# Getting to know ESA MAAP's new data access in 15 min

## Before Starting 

### Prerequisites 

In [None]:
# %pip install pystac_client h5py requests aiohttp h5netcdf 

In [None]:
from pystac_client import Client
import fsspec
import xarray as xr
import h5py
import matplotlib.pyplot as plt
import matplotlib.colors as mcolors
from IPython.display import Image, display
import pathlib
import pandas as pd

## How to access data

To access EarthCARE data **without downloading entire files manually**, you can **stream the data directly into your Python script** using the STAC API and python libraries like `fsspec` and `xarray`.


### 1. Get an Access Token

While most EarthCARE data is open and free it still is protected and requires authentication. Certain collections require more advanced authorization, such as collections only for the Commissioning Team or Cal/Val users.

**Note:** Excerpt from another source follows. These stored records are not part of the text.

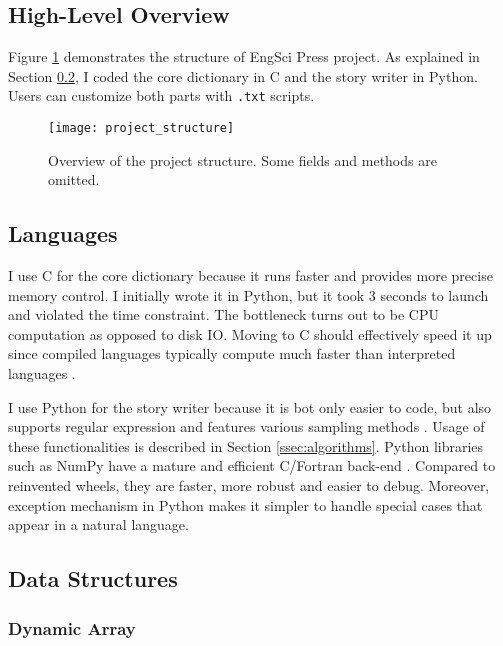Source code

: \documentclass[../main.tex]{subfiles}
\begin{document}
\subsection{High-Level Overview}

Figure \ref{fig:project_structure} demonstrates the structure of EngSci Press project. As explained in Section \ref{ssec:languages}, I coded the core dictionary in C and the story writer in Python. Users can customize both parts with \texttt{.txt} scripts.

\begin{figure}
	\centering
	\texttt{[image: project\_structure]}
	\caption{Overview of the project structure. Some fields and methods are omitted.}
	\label{fig:project_structure}
\end{figure}

\subsection{Languages}
\label{ssec:languages}

I use C for the core dictionary because it runs faster and provides more precise memory control. I initially wrote it in Python, but it took 3 seconds to launch and violated the time constraint. The bottleneck turns out to be CPU computation as opposed to disk IO. Moving to C should effectively speed it up since compiled languages typically compute much faster than interpreted languages \cite{bib:compiled_vs_interpreted}.

I use Python for the story writer because it is bot only easier to code, but also supports regular expression and features various sampling methods \cite{bib:numpy_sampling}. Usage of these functionalities is described in Section \ref{ssec:algorithms}. Python libraries such as NumPy have a mature and efficient C/Fortran back-end \cite{bib:numpy_source_code}. Compared to reinvented wheels, they are faster, more robust and easier to debug. Moreover, exception mechanism in Python makes it simpler to handle special cases that appear in a natural language.

\subsection{Data Structures}

\subsubsection{Dynamic Array}
\end{document}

So you need an **access token** to check what type of user you are and to then read or download the data: 

👉 Generate your token here: [MAAP Token](https://portal.maap.eo.esa.int/ini/services/auth/token/index.php)

- The token is like a password that tells the server: "This user is allowed to access this data."
- It is currently valid for **10 h**.
- Your authorization rights are mapped from eo-login, so you should be able to access the same data as on OADS.
- You can regenerate it anytime and paste the token string into your scripts, or save your token in a separate file.

In [None]:
# Save your token here or save it in token.txt which should be located in the same directory as this script 
# _TOKEN = ''
if pathlib.Path("token.txt").exists():
  with open("token.txt","rt") as f:
    token = f.read().strip().replace("\n","")
else:
  token=_TOKEN

### 2. Catalog Query

EarthCARE data, along with data from other EO science missions (Earth Explorers, TPMs, Heritage missions), is stored in an object storage and made accessible via a STAC (SpatioTemporal Asset Catalog) catalog. STAC catalogs provide a standardized, flexible way to describe geospatial data, making it easier to search, discover, and retrieve datasets. The following steps show how to use the STAC API to query the catalog and retrieve the url (https) with which you can then remotely read the data.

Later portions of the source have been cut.